# Shawrbat



## notyermomma (Feb 11, 2014)

Shawrbat is the generic Arabic word for "soup," but to me it means only one thing. It's my number one comfort food (right after brownies, of course.) Poetically simple with a nice crisp flavor. It's also dirt cheap, extremely healthy, and easy to throw together.

SHAWRBAT `ADAS MAA BANADOURA (LENTIL & TOMATO SOUP) (Serves from 8 to 10)
1 cup lentils, rinsed
7 cups water
1 Tablespoon olive oil
2 medium size onions, chopped
4 cloves garlic, crushed
2 cups stewed tomatoes
2 teaspoons salt
1 teaspoon cumin
1 teaspoon ground coriander seeds
1/2 teaspoon pepper
1/8 teaspoon cayenne
1/4 cup white rice, uncooked
1/4 cup lemon juice
Place lentils and water in a saucepan and bring to boil. Cover and cook over medium heat for 25 minutes.
In the meantime, in a frying pan, heat oil and sauté onions and garlic until they turn golden brown. Stir in remaining ingredients, except lemon juice, and sauté for another 5 minutes.
Stir the frying pan contents into the lentils and bring to boil. Cover and cook over low heat for 20 minutes or until rice and lentils are well-cooked. Stir in lemon juice and serve hot.

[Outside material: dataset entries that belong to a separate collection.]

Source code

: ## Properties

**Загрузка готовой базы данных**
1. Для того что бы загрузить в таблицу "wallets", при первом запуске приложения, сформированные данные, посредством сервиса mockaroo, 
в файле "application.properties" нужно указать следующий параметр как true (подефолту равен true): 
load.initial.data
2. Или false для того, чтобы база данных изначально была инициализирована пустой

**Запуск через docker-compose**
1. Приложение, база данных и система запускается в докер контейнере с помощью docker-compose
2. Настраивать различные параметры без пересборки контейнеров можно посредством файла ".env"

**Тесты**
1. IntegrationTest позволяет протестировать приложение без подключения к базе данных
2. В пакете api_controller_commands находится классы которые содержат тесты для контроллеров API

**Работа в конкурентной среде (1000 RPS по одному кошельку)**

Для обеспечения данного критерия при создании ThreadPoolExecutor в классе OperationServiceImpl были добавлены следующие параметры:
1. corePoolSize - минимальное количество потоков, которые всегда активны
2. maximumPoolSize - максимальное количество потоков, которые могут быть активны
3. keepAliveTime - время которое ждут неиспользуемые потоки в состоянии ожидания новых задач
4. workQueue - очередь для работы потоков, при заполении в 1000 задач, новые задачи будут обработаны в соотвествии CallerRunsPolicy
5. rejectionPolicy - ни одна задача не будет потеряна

I recommend red lentils even though they're a little harder to find in the US. They cook up in half the time and have a much nicer flavor.


----------



## Ezmerelda (Oct 17, 2010)

notyermomma said:


> Shawrbat is the generic Arabic word for "soup," but to me it means only one thing. It's my number one comfort food (right after brownies, of course.) Poetically simple with a nice crisp flavor. It's also dirt cheap, extremely healthy, and easy to throw together.
> ...
> I recommend red lentils even though they're a little harder to find in the US. They cook up in half the time and have a much nicer flavor.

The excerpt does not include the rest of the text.